Effective tasks, therefore, are those where students are ‘hands on’ as well as
‘minds on’ (Duckworth, 1990).


So, what does the future look like for
practical science in the primary school classroom? As we move forward into a
new, technological age of teaching, some teachers were questioned about the
potential of using a ‘virtual lab’ and if they thought it would be more useful
and effective than a traditional, in-school experiment. It was concluded that despite
a virtual lab’s potential to improve and enhance the learning of more complicated
scientific concepts and the traditionally more dangerous experiments normally
not touched until secondary school, as well as it’s time saving capability, a
virtual lab should not replace hands-on activities and direct interaction with
materials (De Jong, et al. 2013).  However,
many teachers admit their overuse of simulations, which the cause of being mainly
to do with a lack of materials and equipment, and in some cases, the confidence
of the teacher in their ability to deliver an effective practical.

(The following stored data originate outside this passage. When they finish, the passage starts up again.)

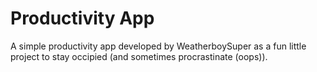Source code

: # Productivity App

A simple productivity app developed by WeatherboySuper as a fun little project to stay occipied (and sometimes procrastinate (oops)).

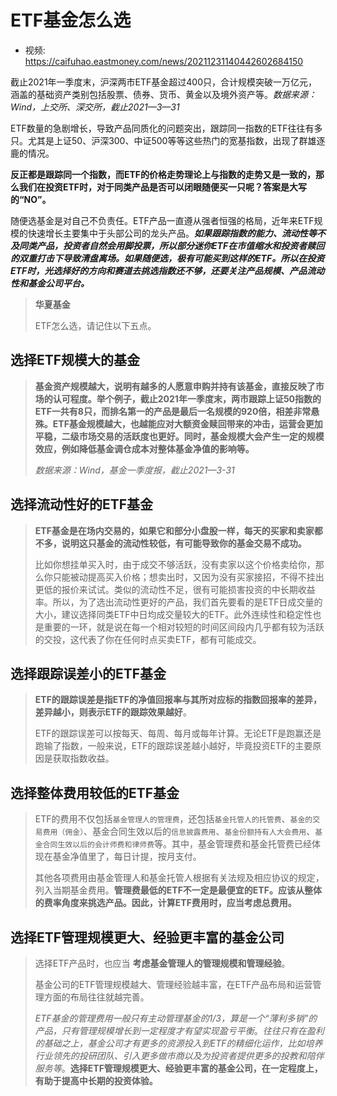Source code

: # ETF基金怎么选

- 视频: <https://caifuhao.eastmoney.com/news/20211231140442602684150>

截止2021年一季度末，沪深两市ETF基金超过400只，合计规模突破一万亿元，涵盖的基础资产类别包括股票、债券、货币、黄金以及境外资产等。*数据来源：Wind，上交所、深交所，截止2021—3—31*

ETF数量的急剧增长，导致产品同质化的问题突出，跟踪同一指数的ETF往往有多只。尤其是上证50、沪深300、中证500等等这些热门的宽基指数，出现了群雄逐鹿的情况。

**反正都是跟踪同一个指数，而ETF的价格走势理论上与指数的走势又是一致的，那么我们在投资ETF时，对于同类产品是否可以闭眼随便买一只呢？答案是大写的“NO”。**

随便选基金是对自己不负责任。ETF产品一直遵从强者恒强的格局，近年来ETF规模的快速增长主要集中于头部公司的龙头产品。***如果跟踪指数的能力、流动性等不及同类产品，投资者自然会用脚投票，所以部分迷你ETF在市值缩水和投资者赎回的双重打击下导致清盘离场。如果随便选，极有可能买到这样的ETF。所以在投资ETF时，光选择好的方向和赛道去挑选指数还不够，还要关注产品规模、产品流动性和基金公司平台。***

> **华夏基金**
>
> ETF怎么选，请记住以下五点。

## 选择ETF规模大的基金

> **基金资产规模越大，说明有越多的人愿意申购并持有该基金，直接反映了市场的认可程度。举个例子，截止2021年一季度末，两市跟踪上证50指数的ETF一共有8只，而排名第一的产品是最后一名规模的920倍，相差非常悬殊。ETF基金规模越大，也越能应对大额资金赎回带来的冲击，运营会更加平稳，二级市场交易的活跃度也更好。同时，基金规模大会产生一定的规模效应，例如降低基金调仓成本对整体基金净值的影响等。**
>
> *数据来源：Wind，基金一季度报，截止2021—3-31*

## 选择流动性好的ETF基金

> **ETF基金是在场内交易的，如果它和部分小盘股一样，每天的买家和卖家都不多，说明这只基金的流动性较低，有可能导致你的基金交易不成功。**
>
> 比如你想挂单买入时，由于成交不够活跃，没有卖家以这个价格卖给你，那么你只能被动提高买入价格；想卖出时，又因为没有买家接招，不得不挂出更低的报价来试试。类似的流动性不足，很有可能损害投资的中长期收益率。所以，为了选出流动性更好的产品，我们首先要看的是ETF日成交量的大小，建议选择同类ETF中日均成交量较大的ETF。此外连续性和稳定性也是重要的一环，就是说在每一个相对较短的时间区间段内几乎都有较为活跃的交投，这代表了你在任何时点买卖ETF，都有可能成交。

## 选择跟踪误差小的ETF基金

> **ETF的跟踪误差是指ETF的净值回报率与其所对应标的指数回报率的差异，差异越小，则表示ETF的跟踪效果越好**。
>
> ETF的跟踪误差可以按每天、每周、每月或每年计算。无论ETF是跑赢还是跑输了指数，一般来说，ETF的跟踪误差越小越好，毕竟投资ETF的主要原因是获取指数收益。

## 选择整体费用较低的ETF基金

> ETF的费用不仅包括`基金管理人的管理费`，还包括`基金托管人的托管费`、`基金的交易费用（佣金）`、基金合同生效以后的`信息披露费用`、`基金份额持有人大会费用`、`基金合同生效以后的会计师费和律师费`等。其中，基金管理费和基金托管费已经体现在基金净值里了，每日计提，按月支付。
>
> 其他各项费用由基金管理人和基金托管人根据有关法规及相应协议的规定，列入当期基金费用。**管理费最低的ETF不一定是最便宜的ETF。应该从整体的费率角度来挑选产品。因此，计算ETF费用时，应当考虑总费用。**

## 选择ETF管理规模更大、经验更丰富的基金公司

> 选择ETF产品时，也应当 **考虑基金管理人的管理规模和管理经验**。
>
> 基金公司的ETF管理规模越大、管理经验越丰富，在ETF产品布局和运营管理方面的布局往往就越完善。
>
> *ETF基金的管理费用一般只有主动管理基金的1/3，算是一个“薄利多销”的产品，只有管理规模增长到一定程度才有望实现盈亏平衡*。*往往只有在盈利的基础之上，基金公司才有更多的资源投入到ETF的精细化运作，比如培养行业领先的投研团队、引入更多做市商以及为投资者提供更多的投教和陪伴服务等*。**选择ETF管理规模更大、经验更丰富的基金公司，在一定程度上，有助于提高中长期的投资体验。**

OFSTED (2011), evidences the overall
importance and value of practical science in school, reporting that more
practical science lessons and the ability to develop further the skills of
scientific enquiry are both key factors which promote pupils’ learning,
progress and engagement in schools which demonstrated substantial progress in
science. The same report noted the importance of professional development to
support teachers in their use of practical work and other teaching strategies,
as teacher confidence in the delivery of science lessons, and in particular, practical
science lessons, can be one of the biggest barriers to the effectiveness of
practicals which will then, in turn, effect the scientific development of the
children in that particular classroom.


A combination of a lack of resources and low
teacher confidence, often means that in many primary schools in the UK, pupils are
carrying out practical experiments at a low cognitive level. Often from basic learning
schemes, this recipe following type of activity, during which there is little
opportunity for much scientific thinking as children are too focussed on doing
it right, following the steps perfectly to get ‘the right answer’ is used as a
way to confirm ideas which have already been taught, and as a consequence the
outcomes are generally pre-ordained (Ratcliffe,
2011). This can, therefore, be considered unproductive as well as unscientific,
as it does not promote the positive attitudes to scientific discovery. It is,
however, as stated by Millar (2004) the type of practical experiment which has
been shown to be ineffective.


There is substantial evidence to show that
there is a significant decline in practical work in many schools in the UK. The
reasons behind the decline in practical work are extensive. Jones (2011) explains
that teachers are concerned especially about class management and behaviour in
a class in which an experiment is taking place. Many teachers express that when
practicals are planned, children often get very over-excited, can start to
demonstrate poor behaviour and can waiver their attention away from the point
of learning. In which case, the children in question often have no idea what is
going on in the basic experimental stages, let alone be aware enough to begin
to understand the scientific theory behind the experiment (SCORE, 2008). On the other hand, it is
also considered likely that pupil behaviour will be better if the students are
motivated and enjoying their lessons. A prime example of this being for the kinaesthetic
learner, who learn best by example, for which a practical approach to learning allows children to observe and
understand what is happening (Dyslexia
and Additional Academic Language Learning, 2013), as it can often be hard to fully comprehend
something which you have never directly seen or experienced (Dunn, 1992).  In addition, practical
activities and field work can encourage the beginnings of an independent approach
to learning for pupils, allowing them to do things for themselves. Skills such
as this are often neglected where students are simply dictated to and made to
learn facts by heart (Kimmel, 1998).



In an already crowded curriculum fieldwork,
which appears to be costly and time consuming, the Confederation of British Industry (2015) suggests that Science
is being squeezed out of English primary schools, with a third not providing
the recommended two hours of teaching a week. The study also suggests science
has become less of a priority in many schools. In the report, one third of 260 teachers surveyed said they lacked
confidence teaching science and 53% said
science teaching had become less of a priority over the past five years
with 36% of the schools
teaching science at Key Stage 2 said they were not providing the minimum
recommendation for science education of two hours every week. Cridland
(2015) explains teachers are believing science has become less of a priority,
with too many schools struggling to teach the recommended two hours every week.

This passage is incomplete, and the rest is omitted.